Au-delà du cadre légal et administratif, plusieurs critères jouent un rôle clé dans la possibilité d’obtenir une prise en charge pour les séances de cryothérapie.

Respect du parcours de soins et ordonnance médicale

Tout d’abord, la consultation médicale préalable est de rigueur. Seul un professionnel de santé qualifié peut prescrire la cryothérapie lorsqu’elle s’intègre à un protocole de soins pertinent et reconnu. Cette prescription doit s’inscrire dans un suivi global, notamment dans la rééducation après une blessure ou une intervention chirurgicale.

Sans ordonnance, la Sécurité sociale exclut le remboursement, et les mutuelles ne sont pas systématiquement engagées. Les patients sont donc invités à ne pas négliger cette étape, au risque d’avoir à assumer l’intégralité des frais.

Nomenclature et codification des actes

La codification dans la nomenclature de la Sécurité sociale est un autre élément indispensable. Les kinésithérapeutes doivent inscrire leurs actes cryothérapeutiques dans la NGAP ou la Classification Commune des Actes Médicaux (CCAM) selon le contexte. La non-inscription empêche tout remboursement officiel.

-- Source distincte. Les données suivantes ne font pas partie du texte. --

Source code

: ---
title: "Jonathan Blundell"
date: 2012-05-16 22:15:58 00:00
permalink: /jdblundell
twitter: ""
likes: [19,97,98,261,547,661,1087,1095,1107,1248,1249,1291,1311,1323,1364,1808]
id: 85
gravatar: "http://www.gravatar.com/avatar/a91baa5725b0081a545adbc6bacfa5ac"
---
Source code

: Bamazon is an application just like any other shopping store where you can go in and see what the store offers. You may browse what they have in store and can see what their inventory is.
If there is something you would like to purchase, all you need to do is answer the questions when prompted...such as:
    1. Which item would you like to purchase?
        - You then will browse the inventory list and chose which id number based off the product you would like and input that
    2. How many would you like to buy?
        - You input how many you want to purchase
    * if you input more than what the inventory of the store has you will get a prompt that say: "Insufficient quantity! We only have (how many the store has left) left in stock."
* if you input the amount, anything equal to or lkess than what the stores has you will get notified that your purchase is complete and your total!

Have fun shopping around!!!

Type de professionnel habilité à exercer

Seuls certains professionnels possèdent l’habilitation réglementaire pour pratiquer la cryothérapie dans un cadre médical : les kinésithérapeutes avec prescription, les médecins et les chirurgiens. Dans un but esthétique, des esthéticiennes peuvent intervenir, mais cela ne donne aucune garantie de remboursement.

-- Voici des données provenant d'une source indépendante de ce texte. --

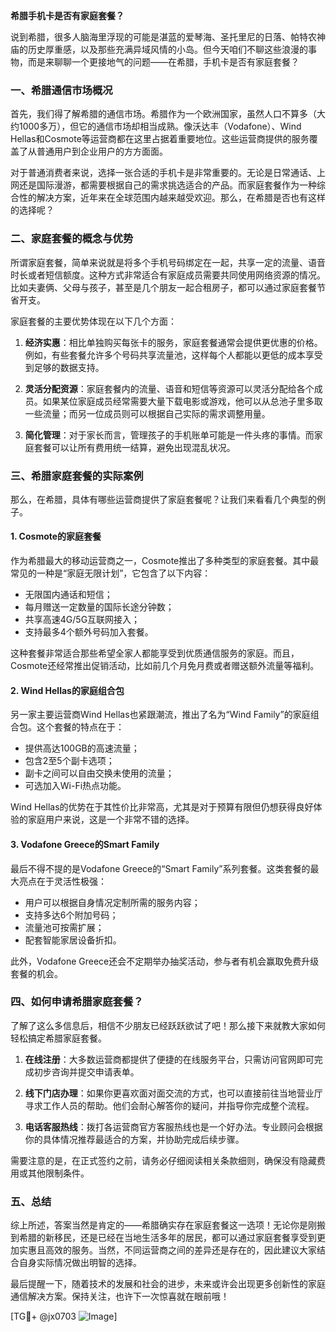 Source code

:**希腊手机卡是否有家庭套餐？**

说到希腊，很多人脑海里浮现的可能是湛蓝的爱琴海、圣托里尼的日落、帕特农神庙的历史厚重感，以及那些充满异域风情的小岛。但今天咱们不聊这些浪漫的事物，而是来聊聊一个更接地气的问题——在希腊，手机卡是否有家庭套餐？

### 一、希腊通信市场概况

首先，我们得了解希腊的通信市场。希腊作为一个欧洲国家，虽然人口不算多（大约1000多万），但它的通信市场却相当成熟。像沃达丰（Vodafone）、Wind Hellas和Cosmote等运营商都在这里占据着重要地位。这些运营商提供的服务覆盖了从普通用户到企业用户的方方面面。

对于普通消费者来说，选择一张合适的手机卡是非常重要的。无论是日常通话、上网还是国际漫游，都需要根据自己的需求挑选适合的产品。而家庭套餐作为一种综合性的解决方案，近年来在全球范围内越来越受欢迎。那么，在希腊是否也有这样的选择呢？

### 二、家庭套餐的概念与优势

所谓家庭套餐，简单来说就是将多个手机号码绑定在一起，共享一定的流量、语音时长或者短信额度。这种方式非常适合有家庭成员需要共同使用网络资源的情况。比如夫妻俩、父母与孩子，甚至是几个朋友一起合租房子，都可以通过家庭套餐节省开支。

家庭套餐的主要优势体现在以下几个方面：

1. **经济实惠**：相比单独购买每张卡的服务，家庭套餐通常会提供更优惠的价格。例如，有些套餐允许多个号码共享流量池，这样每个人都能以更低的成本享受到足够的数据支持。
   
2. **灵活分配资源**：家庭套餐内的流量、语音和短信等资源可以灵活分配给各个成员。如果某位家庭成员经常需要大量下载电影或游戏，他可以从总池子里多取一些流量；而另一位成员则可以根据自己实际的需求调整用量。

3. **简化管理**：对于家长而言，管理孩子的手机账单可能是一件头疼的事情。而家庭套餐可以让所有费用统一结算，避免出现混乱状况。

### 三、希腊家庭套餐的实际案例

那么，在希腊，具体有哪些运营商提供了家庭套餐呢？让我们来看看几个典型的例子。

#### 1. Cosmote的家庭套餐

作为希腊最大的移动运营商之一，Cosmote推出了多种类型的家庭套餐。其中最常见的一种是“家庭无限计划”，它包含了以下内容：
   - 无限国内通话和短信；
   - 每月赠送一定数量的国际长途分钟数；
   - 共享高速4G/5G互联网接入；
   - 支持最多4个额外号码加入套餐。

这种套餐非常适合那些希望全家人都能享受到优质通信服务的家庭。而且，Cosmote还经常推出促销活动，比如前几个月免月费或者赠送额外流量等福利。

#### 2. Wind Hellas的家庭组合包

另一家主要运营商Wind Hellas也紧跟潮流，推出了名为“Wind Family”的家庭组合包。这个套餐的特点在于：
   - 提供高达100GB的高速流量；
   - 包含2至5个副卡选项；
   - 副卡之间可以自由交换未使用的流量；
   - 可选加入Wi-Fi热点功能。

Wind Hellas的优势在于其性价比非常高，尤其是对于预算有限但仍想获得良好体验的家庭用户来说，这是一个非常不错的选择。

#### 3. Vodafone Greece的Smart Family

最后不得不提的是Vodafone Greece的“Smart Family”系列套餐。这类套餐的最大亮点在于灵活性极强：
   - 用户可以根据自身情况定制所需的服务内容；
   - 支持多达6个附加号码；
   - 流量池可按需扩展；
   - 配套智能家居设备折扣。

此外，Vodafone Greece还会不定期举办抽奖活动，参与者有机会赢取免费升级套餐的机会。

### 四、如何申请希腊家庭套餐？

了解了这么多信息后，相信不少朋友已经跃跃欲试了吧！那么接下来就教大家如何轻松搞定希腊家庭套餐。

1. **在线注册**：大多数运营商都提供了便捷的在线服务平台，只需访问官网即可完成初步咨询并提交申请表单。

2. **线下门店办理**：如果你更喜欢面对面交流的方式，也可以直接前往当地营业厅寻求工作人员的帮助。他们会耐心解答你的疑问，并指导你完成整个流程。

3. **电话客服热线**：拨打各运营商官方客服热线也是一个好办法。专业顾问会根据你的具体情况推荐最适合的方案，并协助完成后续步骤。

需要注意的是，在正式签约之前，请务必仔细阅读相关条款细则，确保没有隐藏费用或其他限制条件。

### 五、总结

综上所述，答案当然是肯定的——希腊确实存在家庭套餐这一选项！无论你是刚搬到希腊的新移民，还是已经在当地生活多年的居民，都可以通过家庭套餐享受到更加实惠且高效的服务。当然，不同运营商之间的差异还是存在的，因此建议大家结合自身实际情况做出明智的选择。

最后提醒一下，随着技术的发展和社会的进步，未来或许会出现更多创新性的家庭通信解决方案。保持关注，也许下一次惊喜就在眼前哦！

[TG💪+ @jx0703 ![Image](https://github.com/user-attachments/assets/dbca1d08-cadb-493c-b0ec-ad6f7a83f270)]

Enfin, l’encadrement strict des actes permet de limiter les risques liés à cette thérapie et assure une qualité de prise en charge conforme aux attentes médicales.

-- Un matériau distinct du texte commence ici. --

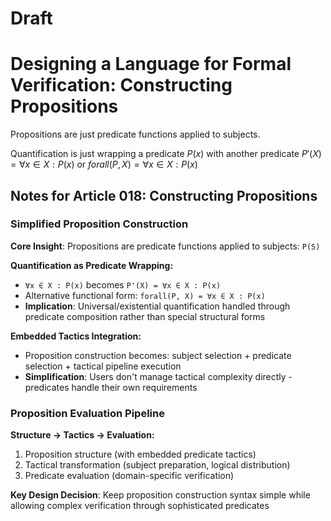 # Draft

# Designing a Language for Formal Verification: Constructing Propositions

Propositions are just predicate functions applied to subjects.

Quantification is just wrapping a predicate $P(x)$ with another predicate
$P'(X) = \forall x \in X : P(x)$ or $forall(P, X) = \forall x \in X : P(x)$

## Notes for Article 018: Constructing Propositions

### Simplified Proposition Construction

**Core Insight**: Propositions are predicate functions applied to subjects: `P(S)`

**Quantification as Predicate Wrapping:**
- `∀x ∈ X : P(x)` becomes `P'(X) = ∀x ∈ X : P(x)`
- Alternative functional form: `forall(P, X) = ∀x ∈ X : P(x)`
- **Implication**: Universal/existential quantification handled through predicate composition rather than special structural forms

**Embedded Tactics Integration:**
- Proposition construction becomes: subject selection + predicate selection + tactical pipeline execution
- **Simplification**: Users don't manage tactical complexity directly - predicates handle their own requirements

### Proposition Evaluation Pipeline

**Structure → Tactics → Evaluation:**
1. Proposition structure (with embedded predicate tactics)
2. Tactical transformation (subject preparation, logical distribution)
3. Predicate evaluation (domain-specific verification)

**Key Design Decision**: Keep proposition construction syntax simple while allowing complex verification through sophisticated predicates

Pour tout savoir des précautions à prendre avant une séance, consultez ce questionnaire préalable proposé par les spécialistes : questionnaire avant séance cryothérapie.

La cryothérapie est‑elle remboursée sans ordonnance ?

Non, la Sécurité sociale ne rembourse les séances de cryothérapie que si elles sont prescrites par un médecin et réalisées dans le cadre d’un traitement kinésithérapique reconnu.

Quels professionnels peuvent pratiquer la cryothérapie remboursée ?

Seuls les kinésithérapeutes avec ordonnance médicale, les médecins spécialisés et les chirurgiens peuvent pratiquer la cryothérapie remboursée par la Sécurité sociale.

Les mutuelles remboursent‑elles la cryothérapie sans ordonnance ?

Certaines mutuelles peuvent prendre en charge la cryothérapie même sans ordonnance, mais cela reste assez rare et dépend des contrats.

Quel est le coût moyen d’une séance de cryothérapie ?

Le prix varie entre 30 et 80 euros selon le type de cryothérapie et le lieu, avec un minimum autour de 16 euros dans le cadre kiné remboursé.

La cryothérapie du corps entier est‑elle prise en charge ?

Elle est rarement prise en charge par la Sécurité sociale, sauf dans certains cas très spécifiques, et reste généralement à la charge du patient.